● **REQUIRED ACTION**
Count the lines below with the string "布朗运动" in them. Only the number should be given.

● **Rendered images with source text**
--------------------------------

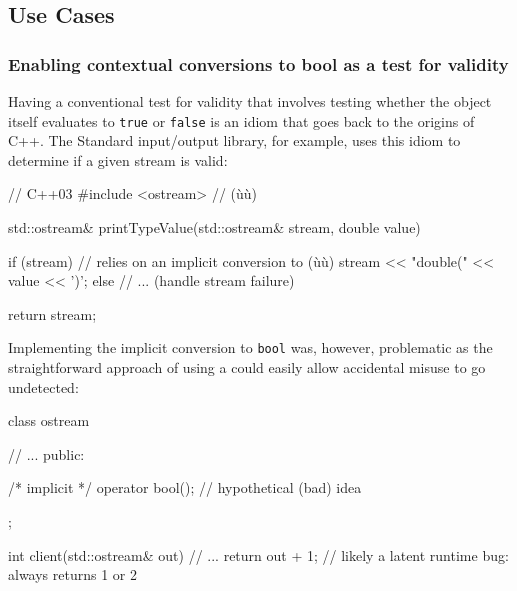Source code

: 
\subsection[Use Cases]{Use Cases}\label{use-cases-explicitconv}

\subsubsection[Enabling contextual conversions to {\tt bool} as a test for validity]{Enabling contextual conversions to {\SubsubsecCode bool} as a test for validity}\label{enabling-contextual-conversions-to-bool-as-a-test-for-validity}

Having a conventional test for validity that involves testing whether the object itself evaluates to \lstinline!true! or \lstinline!false! is an idiom that goes back to the
origins of C++. The Standard input/output library, for example, uses this
idiom to determine if a given stream is valid:

\begin{emcppslisting}[language=C++]
// C++03
#include <ostream>  // (ù{}ù)

std::ostream& printTypeValue(std::ostream& stream, double value)
{
    if (stream)  // relies on an implicit conversion to (ù{}ù)
    {
        stream << "double(" << value << ')';
    }
    else
    {
        // ... (handle stream failure)
    }

    return stream;
}
\end{emcppslisting}
    
\noindent Implementing the implicit conversion to \lstinline!bool! was, however,
problematic as the straight\-forward approach of using a
 could easily allow accidental misuse to go
undetected:

\begin{emcppslisting}[language=C++]
class ostream
{
    // ...
  public:

    /* implicit */ operator bool();  // hypothetical (bad) idea
};

int client(std::ostream& out)
{
    // ...
    return out + 1;  // likely a latent runtime bug: always returns 1 or 2
}
\end{emcppslisting}
    
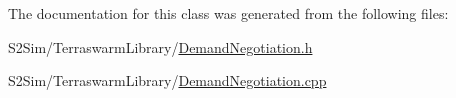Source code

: The documentation for this class was generated from the following files\-:\begin{DoxyCompactItemize}
\item 
S2\-Sim/\-Terraswarm\-Library/\hyperlink{_demand_negotiation_8h}{Demand\-Negotiation.\-h}\item 
S2\-Sim/\-Terraswarm\-Library/\hyperlink{_demand_negotiation_8cpp}{Demand\-Negotiation.\-cpp}\end{DoxyCompactItemize}
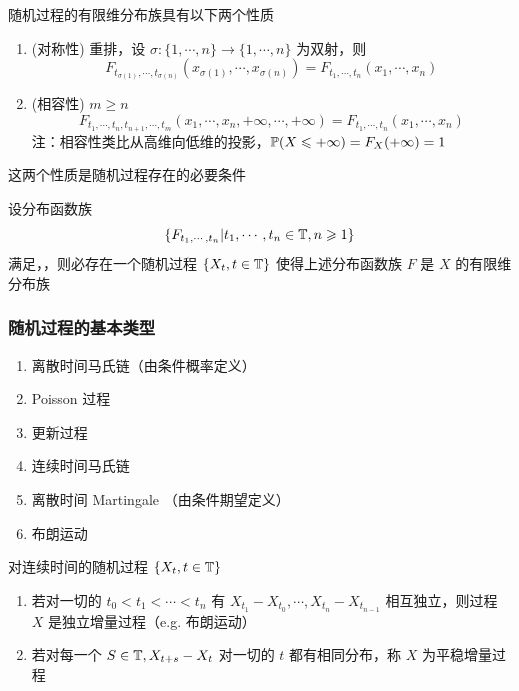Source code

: \begin{property}
随机过程的有限维分布族具有以下两个性质
\begin{enumerate}
    \item (对称性) 重排，设 $\sigma:\{1,\cdots,n\}\rightarrow \{1,\cdots,n\}$ 为双射，则
    \[
    F_{t_{\sigma(1)}, \cdots,t_{\sigma(n)}}(x_{\sigma(1)},\cdots,x_{\sigma(n)})=F_{t_1,\cdots,t_n}(x_1,\cdots,x_n)
    \]
    \item (相容性) $m\geq n$
    \[
    F_{t_1,\cdots,t_n,t_{n+1},\cdots,t_m}(x_1,\cdots,x_n,+\infty,\cdots,+\infty)=F_{t_1,\cdots,t_n}(x_1,\cdots,x_n)
    \]
    注：相容性类比从高维向低维的投影，$\mathbb{P}(X\leqslant +\infty)=F_X(+\infty)=1$
\end{enumerate}
这两个性质是随机过程存在的必要条件
\end{property}

\begin{theorem}[Kolmogorov定理]\label{thm:Kolmogorov}
    设分布函数族
    \[
    \{F_{t_1,\cdots,t_n}|t_1,\cdots,t_n\in \mathbb{T},n\geqslant 1\}
    \]
    满足，，则必存在一个随机过程 $\{X_t,t\in \mathbb{T}\}$ 使得上述分布函数族 $F$ 是 $X$ 的有限维分布族
\end{theorem}

\subsubsection{随机过程的基本类型}

\begin{enumerate}
    \item 离散时间马氏链（由条件概率定义）
    \item Poisson 过程
    \item 更新过程
    \item 连续时间马氏链
    \item 离散时间 Martingale （由条件期望定义）
    \item 布朗运动
\end{enumerate}

\begin{definition}
    对连续时间的随机过程 $\{X_t,t\in \mathbb{T}\}$
    \begin{enumerate}
        \item 若对一切的 $t_0<t_1<\cdots<t_n$ 有 $X_{t_1}-X_{t_0},\cdots,X_{t_n}-X_{t_{n-1}}$ 相互独立，则过程 $X$ 是独立增量过程（e.g. 布朗运动）
        \item 若对每一个 $S\in \mathbb{T}, X_{t+s}-X_t$ 对一切的 $t$ 都有相同分布，称 $X$ 为平稳增量过程
    \end{enumerate}
\end{definition}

--------------------------------

● **WRITTEN REPLY**
2